Этот чем-то похож, впрочем, тот поумнее будет.
- Я когда в тереме учился, только на степуху с дружками ездил. Чё, билет туда и обратно, своя еда. Да на бабцей денег оставалось.
- Теперешней моей стипендии даже на бутылку шампанского не хватит.
- Если б хотел – нашёл.
Я промолчал.
Бритый долго и монотонно стал рассказывать о своих студенческих годах, бессмысленно вставляя пошлый и сухой мат. Однообразные слова скакали по матерщине, как по ступенькам. Я неловко сидел на краю сидения и кивал его многозначительным фразам. Духота, осушая глотку, скапливалась во рту. За окном позвякивали маленькие провинциальные городки, с похожими улицами, проспектами, бульварами Ленина, с белым солнцем в тёмных окнах и сарафановыми девицами. Я заметил волчий блеск в глазах бритого. Он, сведя скулы, крутил головой вслед за каждой юбкой и щурился.
- Как только проститутку сниму, тебя на… выкину.
Я усмехнулся, хотел было спросить, - «давно жажда мучает?», но промолчал. Мне, как всегда не везёт.

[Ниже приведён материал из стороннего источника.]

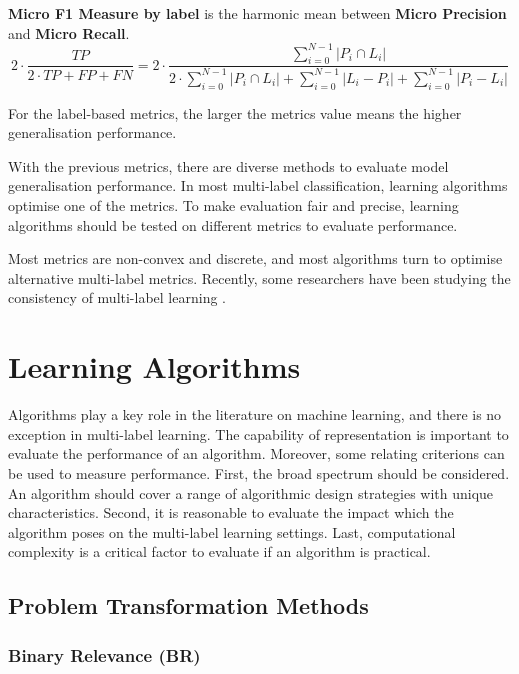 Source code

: \textbf{Micro F1 Measure by label} is the harmonic mean between \textbf{Micro Precision} and \textbf{Micro Recall}. 
\begin{equation}\label{eq:LabelMicroAccuracy}
2 \cdot \frac{TP}{2 \cdot TP + FP + FN}=2 \cdot \frac{\sum_{i=0}^{N-1} \left|P_i \cap L_i\right|}{2 \cdot
        \sum_{i=0}^{N-1} \left|P_i \cap L_i\right| + \sum_{i=0}^{N-1} \left|L_i - P_i\right| + \sum_{i=0}^{N-1}
        \left|P_i - L_i\right|}
\end{equation}

For the label-based metrics, the larger the metrics value means the higher generalisation performance.

With the previous metrics, there are diverse methods to evaluate model generalisation performance. In most multi-label classification, learning algorithms optimise one of the metrics. To make evaluation fair and precise, learning algorithms should be tested on different metrics to evaluate performance.

Most metrics are non-convex and discrete, and most algorithms turn to optimise alternative multi-label metrics. Recently, some researchers have been studying the consistency of multi-label learning \citep{gao2013consistency}. 

\section{Learning Algorithms}

Algorithms play a key role in the literature on machine learning, and there is no exception in multi-label learning. The capability of representation is important to evaluate the performance of an algorithm. Moreover, some relating criterions can be used to measure performance. First, the broad spectrum should be considered. An algorithm should cover a range of algorithmic design strategies with unique characteristics. Second, it is reasonable to evaluate the impact which the algorithm poses on the multi-label learning settings. Last, computational complexity is a critical factor to evaluate if an algorithm is practical.

\subsection{Problem Transformation Methods}

\subsubsection{Binary Relevance (BR)}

- Город герой Курск, - пафосно воскликнул бритый. Мимо прошагали огромные стальные буквы. Объездная в плотную облизывала кирпичный  бликующий, высохший под белыми лучами, город. Мы неожиданно, молча остановились. Я повернулся вслед за его напряжённым взглядом. В горле завязло сухое и тоскливое отвращение ко всему этому курскому цвету. На противоположной стороне, у облупленной, ржавой остановки, выгнувшись в прутик, вскинув нарисованные неправдоподобные ресницы, с сумочкой на узком плечике, стояла крашенная блондинка. Она потёрла белое ушко, улыбнулась, к её непомерным зачехлённым ногам, подкатили красные Жигули. Проститутка наклонилась, не сгибая благоухающих ног, небрежно, но жадно забирая, в своё тёмное зияние между полуобнажённых грудей, все предложения немых водителей. Я моргнул, она исчезла в машине. Мы, вновь поехали. Бритый недовольно заскрипел зубами.

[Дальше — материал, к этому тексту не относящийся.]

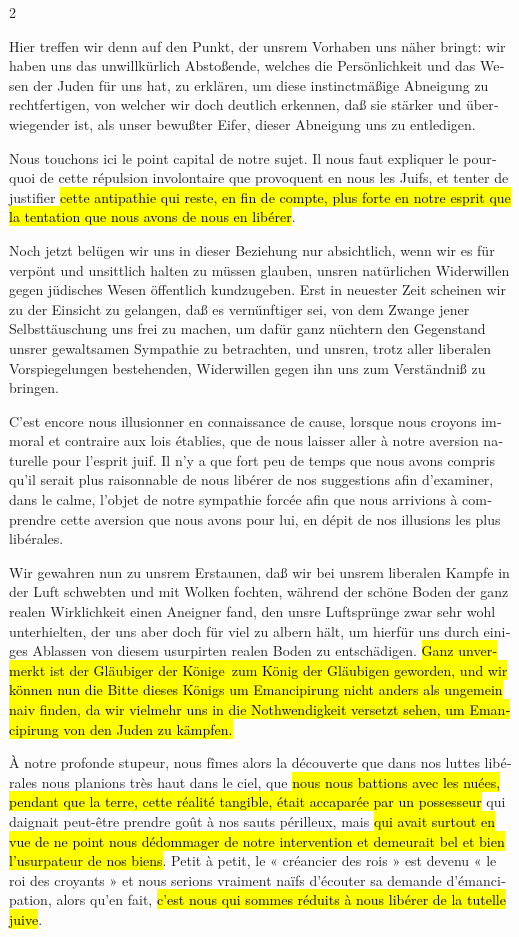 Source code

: \documentclass[a4paper,12pt]{article}
\newcommand\chunks[2]{%
\begin{leftcolumn*}\begin{otherlanguage}{german}%
{#1}%
\end{otherlanguage}\end{leftcolumn*}%
\begin{rightcolumn}\begin{otherlanguage}{french}%
{#2}%
\end{otherlanguage}\end{rightcolumn}%
}
\begin{document}
\begin{paracol}{2}
  \chunks{Hier treffen wir denn auf den Punkt, der unsrem Vorhaben uns näher bringt: wir haben uns das unwillkürlich Abstoßende, welches die Persönlichkeit und das Wesen der Juden für uns hat, zu erklären, um diese instinctmäßige Abneigung zu rechtfertigen, von welcher wir doch deutlich erkennen, daß sie stärker und überwiegender ist, als unser bewußter Eifer, dieser Abneigung uns zu entledigen.}
         {Nous touchons ici le point capital de notre sujet. Il nous faut expliquer le pourquoi de cette répulsion involontaire que provoquent en nous les Juifs, et tenter de justifier \hl{cette antipathie qui reste, en fin de compte, plus forte en notre esprit que la tentation que nous avons de nous en libérer}.}
  \chunks{Noch jetzt belügen wir uns in dieser Beziehung nur absichtlich, wenn wir es für verpönt und unsittlich halten zu müssen glauben, unsren natürlichen Widerwillen gegen jüdisches Wesen öffentlich kundzugeben. Erst in neuester Zeit scheinen wir zu der Einsicht zu gelangen, daß es vernünftiger sei, von dem Zwange jener Selbsttäuschung uns frei zu machen, um dafür ganz nüchtern den Gegenstand unsrer gewaltsamen Sympathie zu betrachten, und unsren, trotz aller liberalen Vorspiegelungen bestehenden, Widerwillen gegen ihn uns zum Verständniß zu bringen.}
         {C’est encore nous illusionner en connaissance de cause, lorsque nous croyons immoral et contraire aux lois établies, que de nous laisser aller à notre aversion naturelle pour l’esprit juif. Il n’y a que fort peu de temps que nous avons compris qu’il serait plus raisonnable de nous libérer de nos suggestions afin d’examiner, dans le calme, l’objet de notre sympathie forcée afin que nous arrivions à comprendre cette aversion que nous avons pour lui, en dépit de nos illusions les plus libérales.}
  \chunks{Wir gewahren nun zu unsrem Erstaunen, daß wir bei unsrem liberalen Kampfe in der Luft schwebten und mit Wolken fochten, während der schöne Boden der ganz realen Wirklichkeit einen Aneigner fand, den unsre Luftsprünge zwar sehr wohl unterhielten, der uns aber doch für viel zu albern hält, um hierfür uns durch einiges Ablassen von diesem usurpirten realen Boden zu entschädigen. \hl{Ganz unvermerkt ist der \glqq Gläubiger der Könige\grqq\ zum König der Gläubigen geworden, und wir können nun die Bitte dieses Königs um Emancipirung nicht anders als ungemein naiv finden, da wir vielmehr uns in die Nothwendigkeit versetzt sehen, um Emancipirung von den Juden zu kämpfen.}}
         {À notre profonde stupeur, nous fîmes alors la découverte que dans nos luttes libérales nous planions très haut dans le ciel, que \hl{nous nous battions avec les nuées, pendant que la terre, cette réalité tangible, était accaparée par un possesseur} qui daignait peut-être prendre goût à nos sauts périlleux, mais \hl{qui avait surtout en vue de ne point nous dédommager de notre intervention et demeurait bel et bien l’usurpateur de nos biens}. Petit à petit, le « créancier des rois » est devenu « le roi des croyants » et nous serions vraiment naïfs d’écouter sa demande d’émancipation, alors qu’en fait, \hl{c’est nous qui sommes réduits à nous libérer de la tutelle juive}.}

\end{paracol}
\end{document}
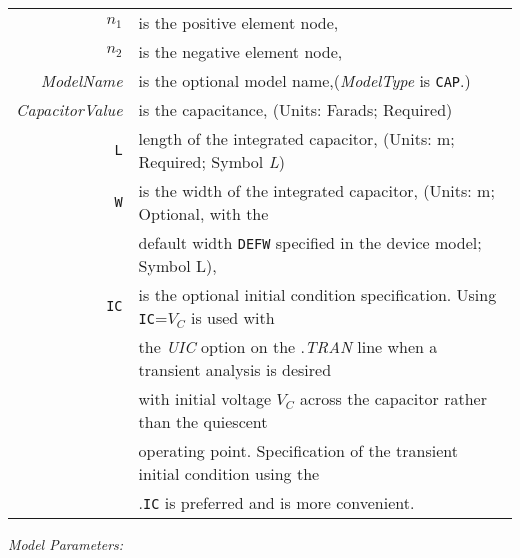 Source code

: \begin{tabular}{r l}
$n_1$ & is the positive element node, \\
$n_2$ & is the negative element node, \\
\textit{ModelName} & is the optional model name,(\textit{ModelType} is \texttt{CAP}.) \\
\textit{CapacitorValue} & is the capacitance, (Units: Farads; Required) \\
\texttt{L}   & length of the integrated capacitor, (Units: m; Required; Symbol \textit{L}) \\
\texttt{W}   & is the width of the integrated capacitor, (Units: m; Optional, with the \\
             & default width \texttt{DEFW} specified in the device model; Symbol {L}), \\
\texttt{IC}  & is the optional initial condition specification. Using \texttt{IC}=$V_C$ is used with \\
             & the \textit{UIC} option on the .\textit{TRAN} line when a transient analysis is desired  \\
             & with initial voltage $V_C$ across the capacitor rather than the quiescent  \\
             & operating point. Specification of  the transient initial condition using the  \\
             & .\texttt{IC} is preferred and is more convenient.
\end{tabular}
\newline
\textit{Model Parameters:}
\newline

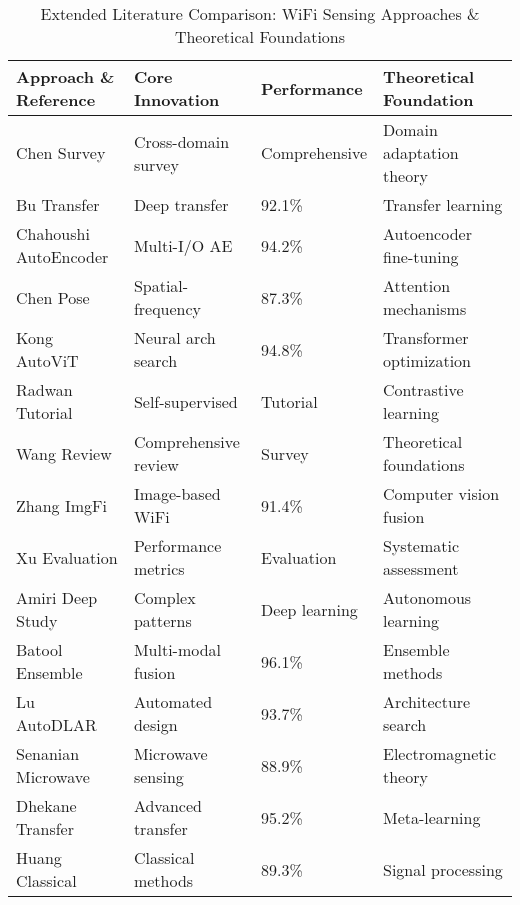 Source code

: \documentclass[journal]{IEEEtran}
\begin{document}
\begin{table}[h]
\centering
\caption{Extended Literature Comparison: WiFi Sensing Approaches \& Theoretical Foundations}
\label{tab:extended_literature_comparison}
\begin{tabular}{|p{2.2cm}|p{1.8cm}|p{1.3cm}|p{2.0cm}|}
\hline
\textbf{Approach \& Reference} & \textbf{Core Innovation} & \textbf{Performance} & \textbf{Theoretical Foundation} \\
\hline
Chen Survey \cite{chen2023cross} & Cross-domain survey & Comprehensive & Domain adaptation theory \\
Bu Transfer \cite{bu2022deep} & Deep transfer & 92.1\% & Transfer learning \\
Chahoushi AutoEncoder \cite{chahoushi2023csi} & Multi-I/O AE & 94.2\% & Autoencoder fine-tuning \\
Chen Pose \cite{chen2023seeing} & Spatial-frequency & 87.3\% & Attention mechanisms \\
Kong AutoViT \cite{kong2025autovit} & Neural arch search & 94.8\% & Transformer optimization \\
Radwan Tutorial \cite{radwan2025tutorial} & Self-supervised & Tutorial & Contrastive learning \\
Wang Review \cite{wang2024review} & Comprehensive review & Survey & Theoretical foundations \\
Zhang ImgFi \cite{zhang2023imgfi} & Image-based WiFi & 91.4\% & Computer vision fusion \\
Xu Evaluation \cite{xu2025evaluating} & Performance metrics & Evaluation & Systematic assessment \\
Amiri Deep Study \cite{amiri2024deep} & Complex patterns & Deep learning & Autonomous learning \\
Batool Ensemble \cite{batool2024ensemble} & Multi-modal fusion & 96.1\% & Ensemble methods \\
Lu AutoDLAR \cite{lu2024autodlar} & Automated design & 93.7\% & Architecture search \\
Senanian Microwave \cite{senanian2024microwave} & Microwave sensing & 88.9\% & Electromagnetic theory \\
Dhekane Transfer \cite{dhekane2025transfer} & Advanced transfer & 95.2\% & Meta-learning \\
Huang Classical \cite{huang2020towards} & Classical methods & 89.3\% & Signal processing \\
\hline
\end{tabular}
\end{table}
\end{document}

Дорога расширилась, в центре возник неуклюжий стеклянный пост ГАИ. Запылённый и изнеможённый гаишник мрачно проводил нас взглядом. Справа выросла дешёвая старая бензоколонка. У дороги стоял молодой парень, весь в чёрном, и яростно голосовал.

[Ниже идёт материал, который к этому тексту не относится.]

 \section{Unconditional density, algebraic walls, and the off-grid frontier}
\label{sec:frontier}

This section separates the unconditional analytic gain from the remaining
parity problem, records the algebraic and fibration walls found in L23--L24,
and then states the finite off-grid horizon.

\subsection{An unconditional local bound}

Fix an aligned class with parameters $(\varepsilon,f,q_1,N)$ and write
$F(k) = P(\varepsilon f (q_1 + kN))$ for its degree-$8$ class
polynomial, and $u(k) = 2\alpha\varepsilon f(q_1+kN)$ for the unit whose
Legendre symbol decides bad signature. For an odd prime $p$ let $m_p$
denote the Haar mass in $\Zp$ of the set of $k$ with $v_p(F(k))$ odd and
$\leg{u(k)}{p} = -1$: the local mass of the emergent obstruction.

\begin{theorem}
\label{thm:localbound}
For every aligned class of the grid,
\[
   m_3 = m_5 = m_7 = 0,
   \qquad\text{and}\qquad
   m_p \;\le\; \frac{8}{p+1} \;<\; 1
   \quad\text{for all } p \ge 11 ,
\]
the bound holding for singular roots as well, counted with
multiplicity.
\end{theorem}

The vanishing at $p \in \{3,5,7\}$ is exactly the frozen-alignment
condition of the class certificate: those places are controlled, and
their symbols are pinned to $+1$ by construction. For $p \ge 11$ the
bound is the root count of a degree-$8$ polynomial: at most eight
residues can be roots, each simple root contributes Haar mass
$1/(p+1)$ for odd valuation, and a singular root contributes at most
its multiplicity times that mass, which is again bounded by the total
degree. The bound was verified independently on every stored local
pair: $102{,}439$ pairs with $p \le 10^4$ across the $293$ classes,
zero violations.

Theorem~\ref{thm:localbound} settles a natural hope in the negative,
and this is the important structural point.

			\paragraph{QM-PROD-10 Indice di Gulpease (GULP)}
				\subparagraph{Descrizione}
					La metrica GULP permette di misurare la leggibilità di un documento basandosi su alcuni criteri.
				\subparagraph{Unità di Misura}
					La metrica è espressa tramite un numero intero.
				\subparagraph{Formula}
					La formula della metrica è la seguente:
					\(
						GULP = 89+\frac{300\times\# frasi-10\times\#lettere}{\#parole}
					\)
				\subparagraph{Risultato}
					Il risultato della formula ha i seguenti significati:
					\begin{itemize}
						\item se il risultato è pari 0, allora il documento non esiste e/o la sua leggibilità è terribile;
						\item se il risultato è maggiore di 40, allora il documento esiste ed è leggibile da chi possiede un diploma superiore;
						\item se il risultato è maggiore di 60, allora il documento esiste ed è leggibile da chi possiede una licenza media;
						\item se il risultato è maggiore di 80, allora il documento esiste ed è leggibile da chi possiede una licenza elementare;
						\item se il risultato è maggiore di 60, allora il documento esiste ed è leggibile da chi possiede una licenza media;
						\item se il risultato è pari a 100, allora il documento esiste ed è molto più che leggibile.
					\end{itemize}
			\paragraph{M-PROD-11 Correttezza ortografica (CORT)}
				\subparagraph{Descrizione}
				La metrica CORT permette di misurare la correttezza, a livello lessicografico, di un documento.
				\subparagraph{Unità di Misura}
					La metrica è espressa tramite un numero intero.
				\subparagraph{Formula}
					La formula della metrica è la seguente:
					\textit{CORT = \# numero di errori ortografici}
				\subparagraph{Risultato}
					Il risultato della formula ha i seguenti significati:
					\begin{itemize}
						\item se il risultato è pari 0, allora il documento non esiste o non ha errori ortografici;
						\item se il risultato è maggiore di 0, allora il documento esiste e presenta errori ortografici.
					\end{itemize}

- Твой? – бросил бритый, оглядываясь на меня.
- Нет, - ответил я, отлично понимая, что Фил с Толичем давно уже в Белгороде. Я должен спешить.
- Ладно, может денег заплатит, - предположил бритый и остановил машину. В окне возникло восклицательное, облупленное загаром лицо. Над верхней губой и подбородке рядились жидкие чёрные волосы:
- Подбросте по трассе, - взмолился он, округляя тонкие брови.
- Сколько платишь? - услышал я знакомый вопрос, и понял, что поеду один…
- Да я совсем без денег, - начал оправдываться красноречивый неформал, пихая в окно кусок обглоданной булки, - Вот, на последние деньги батон купил.
Бритый молча, помотал головой и дёрнул послушную машину.
- Ну, хотя бы, до конца объездной…
Бритый замялся, и, вновь, неожиданно и как-то неестественно мотнул головой. Неформал радостно вскочил на переднее сидение, и когда мы поехали, начал возбуждённо и благодарно ведать о своих злоключениях на трассе. Я расслабился, теперь мне не нужно было выуживать болотную речь. Всё текло по себе. Я растёкся на кресле и стал пускать в потолок пузыри…
- Ну, чё умолкли? – недовольно рыкнул бритый, когда неформал потерял смысл разговора и стал напряжённо всматриваться в окно. – А ты откуда? – спросил его бритый, поглядывая в зеркало на мои сонные бдения.
- Из Питера.
- О, вон этот тоже оттудова, - ухмыльнулся бритый. Я вскинул затуманенный взгляд.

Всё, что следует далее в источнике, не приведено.